Records from a data collection
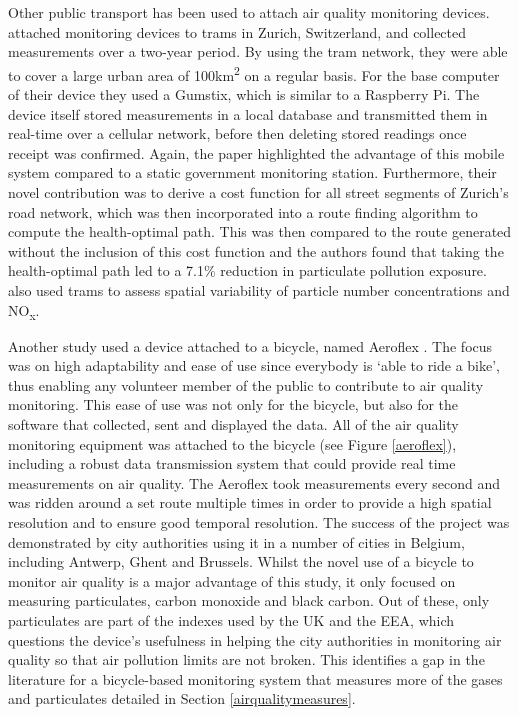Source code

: \documentclass[11pt]{report}
\begin{document}

Other public transport has been used to attach air quality monitoring devices. \cite{Hasenfratz2015highresmapsTram} attached monitoring devices to trams in Zurich, Switzerland, and collected measurements over a two-year period. By using the tram network, they were able to cover a large urban area of 100km\textsuperscript{2} on a regular basis. For the base computer of their device they used a Gumstix, which is similar to a Raspberry Pi.  The device itself stored measurements in a local database and transmitted them in real-time over a cellular network, before then deleting stored readings once receipt was confirmed. Again, the paper highlighted the advantage of this mobile system compared to a static government monitoring station. Furthermore, their novel contribution was to derive a cost function for all street segments of Zurich's road network, which was then incorporated into a route finding algorithm to compute the health-optimal path. This was then compared to the route generated without the inclusion of this cost function and the authors found that taking the health-optimal path led to a 7.1\% reduction in particulate pollution exposure. \cite{Hagemann2014aerotram} also used trams to assess spatial variability of particle number concentrations and NO\textsubscript{x}.

Another study used a device attached to a bicycle, named Aeroflex \citep{Elen2013aeroflex}. The focus was on high adaptability and ease of use since everybody is `able to ride a bike', thus enabling any volunteer member of the public to contribute to air quality monitoring. This ease of use was not only for the bicycle, but also for the software that collected, sent and displayed the data. All of the air quality monitoring equipment was attached to the bicycle (see Figure \ref{aeroflex}), including a robust data transmission system that could provide real time measurements on air quality. The Aeroflex took measurements every second and was ridden around a set route multiple times in order to provide a high spatial resolution and to ensure good temporal resolution. The success of the project was demonstrated by city authorities using it in a number of cities in Belgium, including Antwerp, Ghent and Brussels. Whilst the novel use of a bicycle to monitor air quality is a major advantage of this study, it only focused on measuring particulates, carbon monoxide and black carbon. Out of these, only particulates are part of the indexes used by the UK and the EEA, which questions the device's usefulness in helping the city authorities in monitoring air quality so that air pollution limits are not broken. This identifies a gap in the literature for a bicycle-based monitoring system that measures more of the gases and particulates detailed in Section \ref{airqualitymeasures}.
\end{document}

What to work on:
Your copy should match the entries exactly, minus the pictures.

Answer to this task:
Source code

: \documentclass[11pt]{report}
\begin{document}

Other public transport has been used to attach air quality monitoring devices. \cite{Hasenfratz2015highresmapsTram} attached monitoring devices to trams in Zurich, Switzerland, and collected measurements over a two-year period. By using the tram network, they were able to cover a large urban area of 100km\textsuperscript{2} on a regular basis. For the base computer of their device they used a Gumstix, which is similar to a Raspberry Pi.  The device itself stored measurements in a local database and transmitted them in real-time over a cellular network, before then deleting stored readings once receipt was confirmed. Again, the paper highlighted the advantage of this mobile system compared to a static government monitoring station. Furthermore, their novel contribution was to derive a cost function for all street segments of Zurich's road network, which was then incorporated into a route finding algorithm to compute the health-optimal path. This was then compared to the route generated without the inclusion of this cost function and the authors found that taking the health-optimal path led to a 7.1\% reduction in particulate pollution exposure. \cite{Hagemann2014aerotram} also used trams to assess spatial variability of particle number concentrations and NO\textsubscript{x}.

Another study used a device attached to a bicycle, named Aeroflex \citep{Elen2013aeroflex}. The focus was on high adaptability and ease of use since everybody is `able to ride a bike', thus enabling any volunteer member of the public to contribute to air quality monitoring. This ease of use was not only for the bicycle, but also for the software that collected, sent and displayed the data. All of the air quality monitoring equipment was attached to the bicycle (see Figure \ref{aeroflex}), including a robust data transmission system that could provide real time measurements on air quality. The Aeroflex took measurements every second and was ridden around a set route multiple times in order to provide a high spatial resolution and to ensure good temporal resolution. The success of the project was demonstrated by city authorities using it in a number of cities in Belgium, including Antwerp, Ghent and Brussels. Whilst the novel use of a bicycle to monitor air quality is a major advantage of this study, it only focused on measuring particulates, carbon monoxide and black carbon. Out of these, only particulates are part of the indexes used by the UK and the EEA, which questions the device's usefulness in helping the city authorities in monitoring air quality so that air pollution limits are not broken. This identifies a gap in the literature for a bicycle-based monitoring system that measures more of the gases and particulates detailed in Section \ref{airqualitymeasures}.
\end{document}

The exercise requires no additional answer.